Have you ever been sent to do something important for someone else?

***

When I was a small lad, my dad sent me on an errand to pick up the daily paper for him at Joe's lunch.  It was an easy enough mission and I felt rather important that my dad would trust me to bring home the paper he loved to read after dinner.

Should be no problem - right?

Wrong.  Joe's Lunch was a dangerous place.  There was a pinball machine at Joe's Lunch and it happened to be the very first pinball machine in our small mining town in Northern Ontario. All the kids were gathering to see this amazing new toy that promised lots of fun for a nickel.  The newspaper was also a nickel. (You're wondering how long ago the paper was five cents no doubt!)

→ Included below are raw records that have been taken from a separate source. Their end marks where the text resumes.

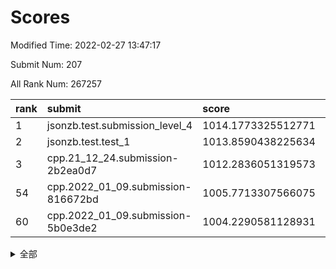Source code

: # Scores

Modified Time: 2022-02-27 13:47:17

Submit Num: 207

All Rank Num: 267257

| rank |               submit               |       score        |       sigma        | pk_num |
| :--- | :--------------------------------- | :----------------- | :----------------- | :----- |
| 1    | jsonzb.test.submission_level_4     | 1014.1773325512771 | 0.8245235082474481 | 5167   |
| 2    | jsonzb.test.test_1                 | 1013.8590438225634 | 0.8210851745302915 | 5165   |
| 3    | cpp.21_12_24.submission-2b2ea0d7   | 1012.2836051319573 | 0.7792560890917736 | 5169   |
| 54   | cpp.2022_01_09.submission-816672bd | 1005.7713307566075 | 0.734286392817093  | 5163   |
| 60   | cpp.2022_01_09.submission-5b0e3de2 | 1004.2290581128931 | 0.718684568021873  | 5160   |


<details>
<summary>全部</summary>

| rank |                 submit                 |       score        |       sigma        | pk_num |
| :--- | :------------------------------------- | :----------------- | :----------------- | :----- |
| 1    | jsonzb.test.submission_level_4         | 1014.1773325512771 | 0.8245235082474481 | 5167   |
| 2    | jsonzb.test.test_1                     | 1013.8590438225634 | 0.8210851745302915 | 5165   |
| 3    | cpp.21_12_24.submission-2b2ea0d7       | 1012.2836051319573 | 0.7792560890917736 | 5169   |
| 4    | gobigger.level_3.submission_level_3_15 | 1011.6932325527375 | 0.7838935503715418 | 5165   |
| 5    | gobigger.level_3.submission_level_3_5  | 1011.6335336114381 | 0.7946586740315984 | 5168   |
| 6    | gobigger.level_3.submission_level_3_19 | 1011.5636475039948 | 0.7998788950348308 | 5165   |
| 7    | gobigger.level_3.submission_level_3_8  | 1010.9566810630652 | 0.7577149068581286 | 5164   |
| 8    | gobigger.level_3.submission_level_3_44 | 1010.9040892685597 | 0.7655608393886314 | 5168   |
| 9    | gobigger.level_3.submission_level_3_38 | 1010.5765531179854 | 0.7719981046652243 | 5165   |
| 10   | gobigger.level_3.submission_level_3_31 | 1010.5128910630018 | 0.7551491628441347 | 5163   |
| 11   | gobigger.level_3.submission_level_3_22 | 1010.5065647028617 | 0.7674035753840798 | 5161   |
| 12   | gobigger.level_3.submission_level_3_4  | 1010.4779243000639 | 0.7623707336322658 | 5163   |
| 13   | gobigger.level_3.submission_level_3_37 | 1010.4705853242571 | 0.7562316174796506 | 5159   |
| 14   | gobigger.level_3.submission_level_3_42 | 1010.4203569535846 | 0.7469122019910301 | 5161   |
| 15   | gobigger.level_3.submission_level_3_33 | 1010.4067155678231 | 0.7625105275469453 | 5163   |
| 16   | gobigger.level_3.submission_level_3_32 | 1010.344953429959  | 0.7544771285042399 | 5163   |
| 17   | gobigger.level_3.submission_level_3_18 | 1010.3377416627317 | 0.7710460207403071 | 5161   |
| 18   | gobigger.level_3.submission_level_3_6  | 1010.3081720826099 | 0.7879513906605952 | 5165   |
| 19   | gobigger.level_3.submission_level_3_34 | 1010.2826094503604 | 0.7535033575202573 | 5164   |
| 20   | gobigger.level_3.submission_level_3_48 | 1010.2507629874005 | 0.7594449930447904 | 5167   |
| 21   | gobigger.level_3.submission_level_3_23 | 1010.2095583671243 | 0.7525942316173695 | 5169   |
| 22   | gobigger.level_3.submission_level_3_45 | 1010.207975838909  | 0.749725425360049  | 5163   |
| 23   | gobigger.level_3.submission_level_3_35 | 1010.1772614480417 | 0.7701364352643519 | 5163   |
| 24   | gobigger.level_3.submission_level_3_46 | 1010.0584093433487 | 0.7921777162112338 | 5162   |
| 25   | gobigger.level_3.submission_level_3_7  | 1010.0505830966473 | 0.7588477140659915 | 5164   |
| 26   | gobigger.level_3.submission_level_3_16 | 1010.0460093537137 | 0.7789149496185962 | 5164   |
| 27   | gobigger.level_3.submission_level_3_27 | 1010.0104172495071 | 0.765210118158866  | 5164   |
| 28   | gobigger.level_3.submission_level_3_10 | 1009.98761237353   | 0.7653909078837524 | 5161   |
| 29   | gobigger.level_3.submission_level_3_41 | 1009.7944576050572 | 0.745102647685655  | 5164   |
| 30   | gobigger.level_3.submission_level_3_12 | 1009.76761414542   | 0.7596344498642784 | 5164   |
| 31   | gobigger.level_3.submission_level_3_28 | 1009.7618996910456 | 0.7770135468031616 | 5165   |
| 32   | gobigger.level_3.submission_level_3_9  | 1009.6926666634054 | 0.7420669244529338 | 5167   |
| 33   | gobigger.level_3.submission_level_3_21 | 1009.6370868275031 | 0.7753794598109375 | 5160   |
| 34   | gobigger.level_3.submission_level_3_14 | 1009.6033677377012 | 0.7542075642310949 | 5164   |
| 35   | gobigger.level_3.submission_level_3_17 | 1009.5814584116908 | 0.7390499986901472 | 5168   |
| 36   | gobigger.level_3.submission_level_3_29 | 1009.5740969980627 | 0.7723759753355711 | 5157   |
| 37   | gobigger.level_3.submission_level_3_39 | 1009.5454147306973 | 0.7653763056038934 | 5159   |
| 38   | gobigger.level_3.submission_level_3_1  | 1009.5111171381106 | 0.746203028268565  | 5165   |
| 39   | gobigger.level_3.submission_level_3_30 | 1009.5032412322926 | 0.7531834337329263 | 5165   |
| 40   | gobigger.level_3.submission_level_3_36 | 1009.5012303772584 | 0.7406753257923666 | 5163   |
| 41   | gobigger.level_3.submission_level_3_24 | 1009.487369517798  | 0.7714460628349099 | 5161   |
| 42   | gobigger.level_3.submission_level_3_47 | 1009.4734660698106 | 0.7498391723215779 | 5161   |
| 43   | gobigger.level_3.submission_level_3_3  | 1009.4658187038846 | 0.7505303049207168 | 5166   |
| 44   | gobigger.level_3.submission_level_3_13 | 1009.3433183607796 | 0.7637981296015182 | 5165   |
| 45   | gobigger.level_3.submission_level_3_26 | 1009.2490170788062 | 0.7681536763419742 | 5166   |
| 46   | gobigger.level_3.submission_level_3_25 | 1009.2400207437666 | 0.7647552757052966 | 5158   |
| 47   | gobigger.level_3.submission_level_3_40 | 1009.182820494801  | 0.75724523916095   | 5167   |
| 48   | gobigger.level_3.submission_level_3_43 | 1008.85312339899   | 0.7223015033839723 | 5165   |
| 49   | gobigger.level_3.submission_level_3_2  | 1008.7097573307929 | 0.763554361428697  | 5164   |
| 50   | gobigger.level_3.submission_level_3_20 | 1008.5674253862956 | 0.7477924824648668 | 5163   |
| 51   | gobigger.level_3.submission_level_3_11 | 1008.4730131323315 | 0.7344048467119644 | 5165   |
| 52   | gobigger.level_3.submission_level_3_0  | 1008.4481556911318 | 0.7526025476523903 | 5163   |
| 53   | gobigger.level_3.submission_level_3_49 | 1008.0632843140675 | 0.7293624410011271 | 5160   |
| 54   | cpp.2022_01_09.submission-816672bd     | 1005.7713307566075 | 0.734286392817093  | 5163   |
| 55   | gobigger.level_1.submission_level_1_46 | 1004.9646416260947 | 0.7200719484681778 | 5161   |
| 56   | gobigger.level_1.submission_level_1_1  | 1004.7484607318798 | 0.7447269698183241 | 5168   |
| 57   | gobigger.level_1.submission_level_1_17 | 1004.6729947778584 | 0.7203805493833929 | 5165   |
| 58   | gobigger.level_1.submission_level_1_42 | 1004.5404027481662 | 0.7214622298928849 | 5164   |
| 59   | gobigger.level_1.submission_level_1_19 | 1004.251661926424  | 0.7136068404128624 | 5166   |
| 60   | cpp.2022_01_09.submission-5b0e3de2     | 1004.2290581128931 | 0.718684568021873  | 5160   |
| 61   | gobigger.level_1.submission_level_1_5  | 1004.130839483357  | 0.7012199895947033 | 5163   |
| 62   | gobigger.level_1.submission_level_1_16 | 1004.0487926801238 | 0.7181769041236133 | 5169   |
| 63   | gobigger.level_1.submission_level_1_14 | 1003.9738904217501 | 0.7205591878843722 | 5166   |
| 64   | gobigger.level_1.submission_level_1_32 | 1003.9578245792409 | 0.7218592986035678 | 5165   |
| 65   | gobigger.level_1.submission_level_1_7  | 1003.9484771195043 | 0.7139549975283157 | 5165   |
| 66   | gobigger.level_1.submission_level_1_31 | 1003.8638707506288 | 0.7039060125314074 | 5164   |
| 67   | gobigger.level_1.submission_level_1_13 | 1003.7652595570328 | 0.7145909706525251 | 5163   |
| 68   | gobigger.level_1.submission_level_1_41 | 1003.7496635485436 | 0.7143465461764998 | 5170   |
| 69   | gobigger.level_1.submission_level_1_47 | 1003.676917569777  | 0.7289606736178584 | 5165   |
| 70   | gobigger.level_1.submission_level_1_49 | 1003.5579794563083 | 0.7092478607204497 | 5160   |
| 71   | gobigger.level_1.submission_level_1_2  | 1003.5524273360946 | 0.7249987263250464 | 5158   |
| 72   | gobigger.level_1.submission_level_1_9  | 1003.5440645784456 | 0.7189475352240612 | 5165   |
| 73   | gobigger.level_1.submission_level_1_36 | 1003.5210383790445 | 0.7132019060808166 | 5166   |
| 74   | gobigger.level_1.submission_level_1_35 | 1003.5052427435321 | 0.7227170114454123 | 5164   |
| 75   | gobigger.level_1.submission_level_1_29 | 1003.4832697911215 | 0.7117579042482847 | 5162   |
| 76   | gobigger.level_1.submission_level_1_10 | 1003.4430084174347 | 0.7154198540335257 | 5163   |
| 77   | gobigger.level_1.submission_level_1_11 | 1003.422169879004  | 0.7071974351897989 | 5158   |
| 78   | gobigger.level_1.submission_level_1_30 | 1003.3881933390415 | 0.7164172707316783 | 5164   |
| 79   | gobigger.level_1.submission_level_1_20 | 1003.3743207733601 | 0.7039119759243295 | 5168   |
| 80   | gobigger.level_1.submission_level_1_12 | 1003.3649361278191 | 0.7136942929684333 | 5163   |
| 81   | gobigger.level_1.submission_level_1_34 | 1003.3280112075025 | 0.7218311693779986 | 5169   |
| 82   | gobigger.level_1.submission_level_1_24 | 1003.28272144314   | 0.7089088939477756 | 5170   |
| 83   | gobigger.level_1.submission_level_1_40 | 1003.2243464298207 | 0.7250143485324456 | 5158   |
| 84   | gobigger.level_1.submission_level_1_39 | 1003.2119904933212 | 0.7093660827584792 | 5168   |
| 85   | gobigger.level_1.submission_level_1_25 | 1003.2010725419333 | 0.716648413492367  | 5165   |
| 86   | gobigger.level_1.submission_level_1_6  | 1003.1455631553688 | 0.7250328931221567 | 5165   |
| 87   | gobigger.level_1.submission_level_1_15 | 1003.103177075435  | 0.714499181729125  | 5168   |
| 88   | gobigger.level_1.submission_level_1_37 | 1002.8862618575029 | 0.7099009462283492 | 5169   |
| 89   | gobigger.level_1.submission_level_1_4  | 1002.818724487241  | 0.7125625402364494 | 5166   |
| 90   | gobigger.level_1.submission_level_1_48 | 1002.8146289582056 | 0.7188557538950244 | 5162   |
| 91   | gobigger.level_1.submission_level_1_38 | 1002.7566310119422 | 0.7064977720633145 | 5164   |
| 92   | gobigger.level_1.submission_level_1_28 | 1002.7053474873661 | 0.7095346615994763 | 5161   |
| 93   | gobigger.level_1.submission_level_1_26 | 1002.6511527054937 | 0.7211651447585791 | 5161   |
| 94   | gobigger.level_1.submission_level_1_22 | 1002.6296042646844 | 0.7123429041223643 | 5162   |
| 95   | gobigger.level_1.submission_level_1_21 | 1002.6019408535927 | 0.7075911891122313 | 5167   |
| 96   | gobigger.level_1.submission_level_1_43 | 1002.5674446342924 | 0.7142424306833819 | 5168   |
| 97   | gobigger.level_1.submission_level_1_33 | 1002.5520321230113 | 0.7089480582361837 | 5167   |
| 98   | gobigger.level_1.submission_level_1_44 | 1002.3854778483776 | 0.7156484548224822 | 5164   |
| 99   | gobigger.level_1.submission_level_1_18 | 1002.3682769452288 | 0.7069093572403801 | 5166   |
| 100  | gobigger.level_1.submission_level_1_3  | 1002.323661555002  | 0.7163194460523045 | 5172   |
| 101  | gobigger.level_1.submission_level_1_23 | 1002.290357913247  | 0.7165125148424951 | 5168   |
| 102  | gobigger.level_1.submission_level_1_8  | 1002.2873571405393 | 0.7102719715326953 | 5165   |
| 103  | gobigger.level_1.submission_level_1_0  | 1002.1475280352375 | 0.6989242991045432 | 5164   |
| 104  | gobigger.level_1.submission_level_1_27 | 1001.9611924024744 | 0.716943577196065  | 5167   |
| 105  | gobigger.level_1.submission_level_1_45 | 1001.4134078603157 | 0.7136806484799791 | 5169   |
| 106  | gobigger.random.submission_random_36   | 997.2575040281747  | 0.7132667894171782 | 5165   |
| 107  | gobigger.random.submission_random_33   | 997.1288741710028  | 0.7053583452424659 | 5162   |
| 108  | gobigger.random.submission_random_22   | 997.0577920069024  | 0.7080330978697205 | 5163   |
| 109  | gobigger.random.submission_random_0    | 996.9816433526088  | 0.7133677055271873 | 5159   |
| 110  | gobigger.random.submission_random_38   | 996.9253190204099  | 0.7178134378994876 | 5167   |
| 111  | gobigger.random.submission_random_20   | 996.8998313488469  | 0.7022714473822552 | 5170   |
| 112  | gobigger.random.submission_random_17   | 996.8961863935031  | 0.7038797917435394 | 5166   |
| 113  | gobigger.random.submission_random_23   | 996.8568463641749  | 0.7109054552189155 | 5161   |
| 114  | gobigger.random.submission_random_28   | 996.810962801823   | 0.7087750261309914 | 5163   |
| 115  | gobigger.random.submission_random_12   | 996.7100499803975  | 0.7066868822815978 | 5164   |
| 116  | gobigger.random.submission_random_15   | 996.7085874742428  | 0.7069468654659087 | 5158   |
| 117  | gobigger.random.submission_random_3    | 996.5046339074962  | 0.6982966502608717 | 5167   |
| 118  | gobigger.random.submission_random_5    | 996.4337730802883  | 0.7046839737248589 | 5165   |
| 119  | gobigger.random.submission_random_47   | 996.4028473225177  | 0.7034444901842087 | 5164   |
| 120  | gobigger.random.submission_random_24   | 996.3684148647203  | 0.6980243759203613 | 5166   |
| 121  | gobigger.random.submission_random_2    | 996.3085961425744  | 0.7164763542290468 | 5166   |
| 122  | gobigger.random.submission_random_35   | 996.2852693625441  | 0.7132080338641198 | 5173   |
| 123  | gobigger.random.submission_random_34   | 996.2565981267447  | 0.6983368409323258 | 5164   |
| 124  | gobigger.random.submission_random_32   | 996.2395968623688  | 0.7091481398828764 | 5163   |
| 125  | gobigger.random.submission_random_49   | 996.2125163060863  | 0.6996024498265369 | 5167   |
| 126  | gobigger.random.submission_random_10   | 996.1035908796089  | 0.7249935192607972 | 5168   |
| 127  | gobigger.random.submission_random_19   | 996.0690768556055  | 0.718539920175217  | 5164   |
| 128  | gobigger.random.submission_random_4    | 996.0565845710187  | 0.7010330269678003 | 5168   |
| 129  | gobigger.random.submission_random_13   | 996.041505060283   | 0.7178068968423403 | 5167   |
| 130  | gobigger.random.submission_random_26   | 996.0290172483693  | 0.7197145848754305 | 5162   |
| 131  | gobigger.random.submission_random_48   | 996.0144533433424  | 0.7075246418776282 | 5166   |
| 132  | gobigger.random.submission_random_37   | 995.9799434817542  | 0.686494321204736  | 5167   |
| 133  | gobigger.random.submission_random_42   | 995.9487352612948  | 0.7107706242011645 | 5165   |
| 134  | gobigger.random.submission_random_39   | 995.9026411661201  | 0.7062523735481243 | 5162   |
| 135  | gobigger.random.submission_random_27   | 995.8150341164203  | 0.7132228213191332 | 5167   |
| 136  | gobigger.random.submission_random_30   | 995.7829283012561  | 0.7097202765073249 | 5166   |
| 137  | gobigger.random.submission_random_41   | 995.7792779348433  | 0.7091975030993889 | 5162   |
| 138  | gobigger.random.submission_random_9    | 995.7050798757359  | 0.7095590363815723 | 5166   |
| 139  | gobigger.random.submission_random_29   | 995.7049418032941  | 0.713823515131626  | 5161   |
| 140  | gobigger.random.submission_random_43   | 995.5843789686836  | 0.7088445524106984 | 5164   |
| 141  | gobigger.random.submission_random_7    | 995.5042062662436  | 0.709542426315017  | 5163   |
| 142  | gobigger.random.submission_random_8    | 995.4819572492584  | 0.7198867683576851 | 5164   |
| 143  | gobigger.random.submission_random_1    | 995.4208278431499  | 0.7213398610273318 | 5167   |
| 144  | gobigger.random.submission_random_45   | 995.2893552354004  | 0.7115765121615968 | 5164   |
| 145  | gobigger.random.submission_random_18   | 995.2596926327404  | 0.7080952404047901 | 5164   |
| 146  | gobigger.random.submission_random_46   | 995.1644451094824  | 0.7107837016542953 | 5167   |
| 147  | gobigger.random.submission_random_14   | 995.1333467603471  | 0.7051814925650388 | 5159   |
| 148  | gobigger.random.submission_random_6    | 995.1178243861509  | 0.7165676585077208 | 5170   |
| 149  | gobigger.random.submission_random_21   | 995.0906881389043  | 0.7149624806399556 | 5165   |
| 150  | gobigger.random.submission_random_16   | 995.0358009969709  | 0.7062093009676671 | 5165   |
| 151  | gobigger.random.submission_random_44   | 994.8677942649382  | 0.7231973462258449 | 5167   |
| 152  | gobigger.random.submission_random_40   | 994.8604366226526  | 0.724184279251214  | 5166   |
| 153  | gobigger.random.submission_random_25   | 994.6030493185269  | 0.7215235747746973 | 5161   |
| 154  | gobigger.random.submission_random_11   | 994.4409328224485  | 0.7119183297417613 | 5165   |
| 155  | gobigger.random.submission_random_31   | 994.4086629442986  | 0.7152595301188284 | 5167   |
| 156  | gobigger.level_2.submission_level_2_13 | 993.8078752134812  | 0.7383891437664664 | 5167   |
| 157  | gobigger.level_2.submission_level_2_46 | 993.8029544305463  | 0.7258610534502448 | 5160   |
| 158  | gobigger.level_2.submission_level_2_43 | 993.7493227251828  | 0.7343570321219365 | 5163   |
| 159  | gobigger.level_2.submission_level_2_39 | 993.6770114231815  | 0.7674163775681752 | 5163   |
| 160  | gobigger.level_2.submission_level_2_34 | 993.4769770778606  | 0.7368291341224771 | 5165   |
| 161  | gobigger.level_2.submission_level_2_38 | 993.3307414580008  | 0.7432719956295315 | 5165   |
| 162  | gobigger.level_2.submission_level_2_29 | 993.3262273626835  | 0.7495707224803413 | 5163   |
| 163  | gobigger.level_2.submission_level_2_44 | 993.3125720355436  | 0.7211929656803057 | 5163   |
| 164  | gobigger.level_2.submission_level_2_30 | 993.2129247342123  | 0.7348094647342789 | 5158   |
| 165  | gobigger.level_2.submission_level_2_18 | 993.0519043993942  | 0.7419586703211879 | 5168   |
| 166  | gobigger.level_2.submission_level_2_19 | 993.0443041578307  | 0.7342410062560916 | 5164   |
| 167  | gobigger.level_2.submission_level_2_24 | 992.9615691158604  | 0.7348096823508287 | 5167   |
| 168  | gobigger.level_2.submission_level_2_1  | 992.8142556451426  | 0.7277803634412671 | 5163   |
| 169  | gobigger.level_2.submission_level_2_25 | 992.7089256211839  | 0.7311395653251778 | 5165   |
| 170  | gobigger.level_2.submission_level_2_32 | 992.5945481752887  | 0.7170075449733867 | 5159   |
| 171  | gobigger.level_2.submission_level_2_28 | 992.5395498833684  | 0.7354602490161859 | 5160   |
| 172  | gobigger.level_2.submission_level_2_12 | 992.5138305572738  | 0.7454031279314538 | 5160   |
| 173  | gobigger.level_2.submission_level_2_15 | 992.4408425091865  | 0.7517713090514426 | 5171   |
| 174  | gobigger.level_2.submission_level_2_27 | 992.4135488016733  | 0.7299517677587626 | 5161   |
| 175  | gobigger.level_2.submission_level_2_26 | 992.3586927824871  | 0.739037502246803  | 5168   |
| 176  | gobigger.level_2.submission_level_2_41 | 992.2523449562452  | 0.7401648435550395 | 5159   |
| 177  | gobigger.level_2.submission_level_2_45 | 992.1560874201134  | 0.7496111511569683 | 5166   |
| 178  | gobigger.level_2.submission_level_2_0  | 992.1415937562164  | 0.7364079061594186 | 5167   |
| 179  | gobigger.level_2.submission_level_2_42 | 992.0203684553776  | 0.7395936109691991 | 5164   |
| 180  | gobigger.level_2.submission_level_2_20 | 991.9997275292601  | 0.7543814617056094 | 5160   |
| 181  | gobigger.level_2.submission_level_2_2  | 991.9803573007057  | 0.7538541101822637 | 5160   |
| 182  | gobigger.level_2.submission_level_2_14 | 991.9494400496806  | 0.7297361414240388 | 5162   |
| 183  | gobigger.level_2.submission_level_2_4  | 991.8563726885646  | 0.7384307939954176 | 5161   |
| 184  | gobigger.level_2.submission_level_2_23 | 991.8538650328929  | 0.7758569260585477 | 5165   |
| 185  | gobigger.level_2.submission_level_2_17 | 991.8342916626074  | 0.7412488765586471 | 5167   |
| 186  | gobigger.level_2.submission_level_2_33 | 991.8331319147155  | 0.7470947026287397 | 5163   |
| 187  | gobigger.level_2.submission_level_2_5  | 991.7862569361408  | 0.7488092166442302 | 5166   |
| 188  | gobigger.level_2.submission_level_2_16 | 991.7567396523615  | 0.7529531706153566 | 5160   |
| 189  | gobigger.level_2.submission_level_2_21 | 991.6790774213365  | 0.7400553587177088 | 5161   |
| 190  | gobigger.level_2.submission_level_2_48 | 991.5159269484594  | 0.7540713140289416 | 5168   |
| 191  | gobigger.level_2.submission_level_2_22 | 991.5021195847081  | 0.7422939330325119 | 5162   |
| 192  | gobigger.level_2.submission_level_2_11 | 991.4849917297424  | 0.7658751699783948 | 5164   |
| 193  | gobigger.level_2.submission_level_2_3  | 991.4422162198925  | 0.748695034990224  | 5167   |
| 194  | gobigger.level_2.submission_level_2_8  | 991.4305842038484  | 0.756293914213518  | 5167   |
| 195  | gobigger.level_2.submission_level_2_37 | 991.4298471886448  | 0.7661965799486143 | 5168   |
| 196  | gobigger.level_2.submission_level_2_35 | 991.3282394132453  | 0.742895964552521  | 5169   |
| 197  | gobigger.level_2.submission_level_2_9  | 991.3054613624962  | 0.7397027636716367 | 5163   |
| 198  | gobigger.level_2.submission_level_2_31 | 991.3029074045039  | 0.7575083470024431 | 5162   |
| 199  | gobigger.level_2.submission_level_2_47 | 991.2983756197036  | 0.7523361739353919 | 5166   |
| 200  | gobigger.level_2.submission_level_2_40 | 991.2393038939579  | 0.7370662863643398 | 5163   |
| 201  | gobigger.level_2.submission_level_2_36 | 991.1975996218149  | 0.770684051098176  | 5164   |
| 202  | gobigger.level_2.submission_level_2_7  | 991.0791422865739  | 0.7578767582677415 | 5168   |
| 203  | gobigger.level_2.submission_level_2_6  | 990.9752855083076  | 0.7753582092663517 | 5165   |
| 204  | gobigger.level_2.submission_level_2_10 | 990.8350991489384  | 0.7571572439876721 | 5166   |
| 205  | gobigger.level_2.submission_level_2_49 | 990.4431582124599  | 0.758538607269012  | 5171   |
| 206  | gobigger.none.submission_none_0        | 977.7766009660971  | 1.3020055082125308 | 5165   |
| 207  | gobigger.none.submission_none_1        | 975.9387214862701  | 1.4942168496040433 | 5163   |

</details>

When I entered the restaurant, hang-out, community center -- there were four or five kids standing around the pinball machine and my friend Jimmy Turner was taking his turn. I squeezed into the group and watched in amazement as the silver ball went this way and that, setting off bells and whistles.  Jimmy was really good at using the flipper to knock the ball all the way back to the top of the game. I had never had a turn at the machine and the nickel I was clutching was beginning to burn a hole in my hand.

Then it happened!

Jimmy's turn was over and he turned to me and asked, "Want to try?"  Jackie Scott didn't like that Jimmy was going to let me play before the others -- but no one would actually stand up to Jimmy. Before I knew it, my nickel was delivered to the hungry mouth of the pinball game. (There were a few adults in town who thought this new fangled game was an instrument of the devil created to lead little children astray and I fear I added to the evidence that day.) 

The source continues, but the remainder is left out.